TASK REQUIREMENTS →
Give the number of lines in the data below where the word "inputs" appears, and nothing besides.

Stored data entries
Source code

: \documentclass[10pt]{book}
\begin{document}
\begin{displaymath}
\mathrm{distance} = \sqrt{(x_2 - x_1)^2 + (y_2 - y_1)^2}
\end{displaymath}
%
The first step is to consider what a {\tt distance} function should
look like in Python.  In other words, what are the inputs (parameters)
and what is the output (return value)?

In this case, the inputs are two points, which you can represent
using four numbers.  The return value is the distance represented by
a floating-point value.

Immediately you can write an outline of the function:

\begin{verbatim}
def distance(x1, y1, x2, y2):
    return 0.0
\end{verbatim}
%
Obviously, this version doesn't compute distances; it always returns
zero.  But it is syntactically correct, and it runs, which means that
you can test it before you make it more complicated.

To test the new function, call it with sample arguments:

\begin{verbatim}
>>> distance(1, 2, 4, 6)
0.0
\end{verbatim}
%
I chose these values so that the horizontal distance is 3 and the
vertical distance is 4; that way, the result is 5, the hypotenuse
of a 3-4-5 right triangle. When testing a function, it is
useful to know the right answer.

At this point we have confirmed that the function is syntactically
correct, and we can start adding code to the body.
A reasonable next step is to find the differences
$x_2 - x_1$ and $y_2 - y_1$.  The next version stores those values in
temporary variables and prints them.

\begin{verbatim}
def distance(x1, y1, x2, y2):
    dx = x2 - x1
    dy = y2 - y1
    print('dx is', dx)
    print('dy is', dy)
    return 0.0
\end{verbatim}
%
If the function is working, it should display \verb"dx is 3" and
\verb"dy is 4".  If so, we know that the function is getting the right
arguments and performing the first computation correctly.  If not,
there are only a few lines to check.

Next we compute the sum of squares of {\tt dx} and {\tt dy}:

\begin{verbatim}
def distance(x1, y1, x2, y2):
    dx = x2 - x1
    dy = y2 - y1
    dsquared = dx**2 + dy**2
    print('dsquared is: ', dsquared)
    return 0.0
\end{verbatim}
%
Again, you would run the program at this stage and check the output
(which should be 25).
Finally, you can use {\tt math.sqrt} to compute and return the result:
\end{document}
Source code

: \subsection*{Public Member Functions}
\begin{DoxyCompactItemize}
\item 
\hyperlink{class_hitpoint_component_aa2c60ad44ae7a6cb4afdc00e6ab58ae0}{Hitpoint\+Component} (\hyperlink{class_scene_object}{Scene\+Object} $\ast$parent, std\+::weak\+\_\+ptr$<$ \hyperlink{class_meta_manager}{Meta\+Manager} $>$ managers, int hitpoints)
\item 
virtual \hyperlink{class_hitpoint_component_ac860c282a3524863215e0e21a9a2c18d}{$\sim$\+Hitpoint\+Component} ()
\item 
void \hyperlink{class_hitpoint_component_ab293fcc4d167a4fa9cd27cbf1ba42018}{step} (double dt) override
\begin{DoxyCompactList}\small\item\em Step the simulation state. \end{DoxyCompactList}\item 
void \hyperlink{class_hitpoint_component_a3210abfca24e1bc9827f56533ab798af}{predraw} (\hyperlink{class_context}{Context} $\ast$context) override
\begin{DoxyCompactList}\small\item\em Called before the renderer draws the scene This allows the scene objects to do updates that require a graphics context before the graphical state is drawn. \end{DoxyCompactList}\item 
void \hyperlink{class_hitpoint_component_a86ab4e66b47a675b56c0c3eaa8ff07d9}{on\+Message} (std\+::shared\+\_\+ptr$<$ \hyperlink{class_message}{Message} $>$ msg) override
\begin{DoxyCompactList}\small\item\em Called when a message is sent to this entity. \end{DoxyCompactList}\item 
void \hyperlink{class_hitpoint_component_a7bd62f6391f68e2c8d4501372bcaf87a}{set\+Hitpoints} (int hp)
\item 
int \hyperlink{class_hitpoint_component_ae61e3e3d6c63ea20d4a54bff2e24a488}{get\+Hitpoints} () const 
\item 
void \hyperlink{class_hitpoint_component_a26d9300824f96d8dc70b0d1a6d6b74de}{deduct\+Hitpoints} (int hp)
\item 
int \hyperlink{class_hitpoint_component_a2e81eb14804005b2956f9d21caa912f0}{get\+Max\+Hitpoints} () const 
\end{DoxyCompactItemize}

OUTPUT FOR THIS TASK →
2